> _Work item_: Search the entries below for "clone", and copy each line where it appears.

Source texts of formatted documents:
===============

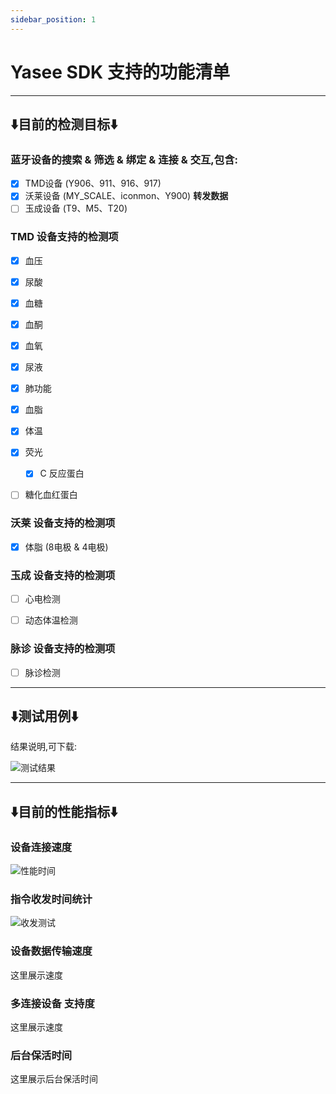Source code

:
 ```yaml
---
sidebar_position: 1
---
```



# Yasee SDK 支持的功能清单
--- 

## **⬇️目前的检测目标⬇️**
### 蓝牙设备的搜索 & 筛选 & 绑定 & 连接 & 交互,包含:
- [x] TMD设备 (Y906、911、916、917)
- [x] 沃莱设备 (MY_SCALE、iconmon、Y900) **转发数据**
- [ ] 玉成设备 (T9、M5、T20)

### TMD 设备支持的检测项
- [x] 血压
- [x] 尿酸
- [x] 血糖
- [x] 血酮
- [x] 血氧
- [x] 尿液
- [x] 肺功能
- [x] 血脂
- [x] 体温
- [x] 荧光
    - [x] C 反应蛋白
- [ ] 糖化血红蛋白


### 沃莱 设备支持的检测项
- [x] 体脂 (8电极 & 4电极)


### 玉成 设备支持的检测项
- [ ] 心电检测
- [ ] 动态体温检测


### 脉诊 设备支持的检测项
- [ ] 脉诊检测


---




## **⬇️测试用例⬇️**
结果说明,可下载:

![测试结果](/img/test_result.png "测试结果")


--- 

## **⬇️目前的性能指标⬇️**

### 设备连接速度
![性能时间](/img/xingneng.png "测试性能")

### 指令收发时间统计
![收发测试](/img/speech.png "收发测试")

### 设备数据传输速度
这里展示速度

### 多连接设备 支持度
这里展示速度

### 后台保活时间
这里展示后台保活时间




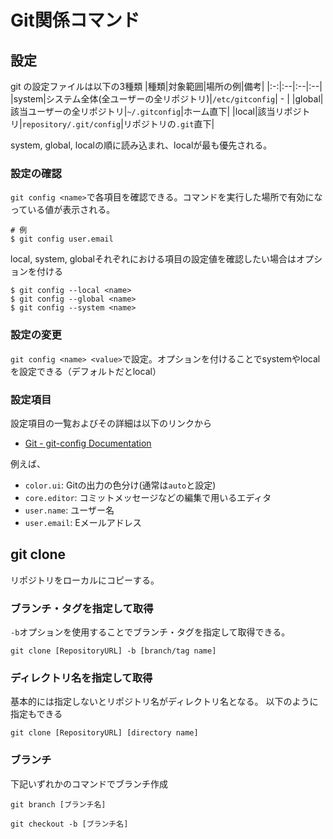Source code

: # Git関係コマンド

## 設定
git の設定ファイルは以下の3種類
|種類|対象範囲|場所の例|備考|
|:-:|:--|:--|:--|
|system|システム全体(全ユーザーの全リポジトリ)|`/etc/gitconfig`| - |
|global|該当ユーザーの全リポジトリ|`~/.gitconfig`|ホーム直下|
|local|該当リポジトリ|`repository/.git/config`|リポジトリの`.git`直下|

system, global, localの順に読み込まれ、localが最も優先される。

### 設定の確認
`git config <name>`で各項目を確認できる。コマンドを実行した場所で有効になっている値が表示される。
```
# 例
$ git config user.email
```
local, system, globalそれぞれにおける項目の設定値を確認したい場合はオプションを付ける
```
$ git config --local <name>
$ git config --global <name>
$ git config --system <name>
```

### 設定の変更
`git config <name> <value>`で設定。オプションを付けることでsystemやlocalを設定できる（デフォルトだとlocal）

### 設定項目
設定項目の一覧およびその詳細は以下のリンクから
* [Git - git-config Documentation](https://git-scm.com/docs/git-config.html#_variables)

例えば、
* `color.ui`: Gitの出力の色分け(通常は`auto`と設定)
* `core.editor`: コミットメッセージなどの編集で用いるエディタ
* `user.name`: ユーザー名
* `user.email`: Eメールアドレス

## git clone
リポジトリをローカルにコピーする。

### ブランチ・タグを指定して取得
`-b`オプションを使用することでブランチ・タグを指定して取得できる。
```
git clone [RepositoryURL] -b [branch/tag name]
```
### ディレクトリ名を指定して取得
基本的には指定しないとリポジトリ名がディレクトリ名となる。
以下のように指定もできる
```
git clone [RepositoryURL] [directory name]
```


### ブランチ
下記いずれかのコマンドでブランチ作成
```
git branch [ブランチ名]

git checkout -b [ブランチ名]
```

===============

> _Answer to the exercise_:
## git clone
git clone [RepositoryURL] -b [branch/tag name]
git clone [RepositoryURL] [directory name]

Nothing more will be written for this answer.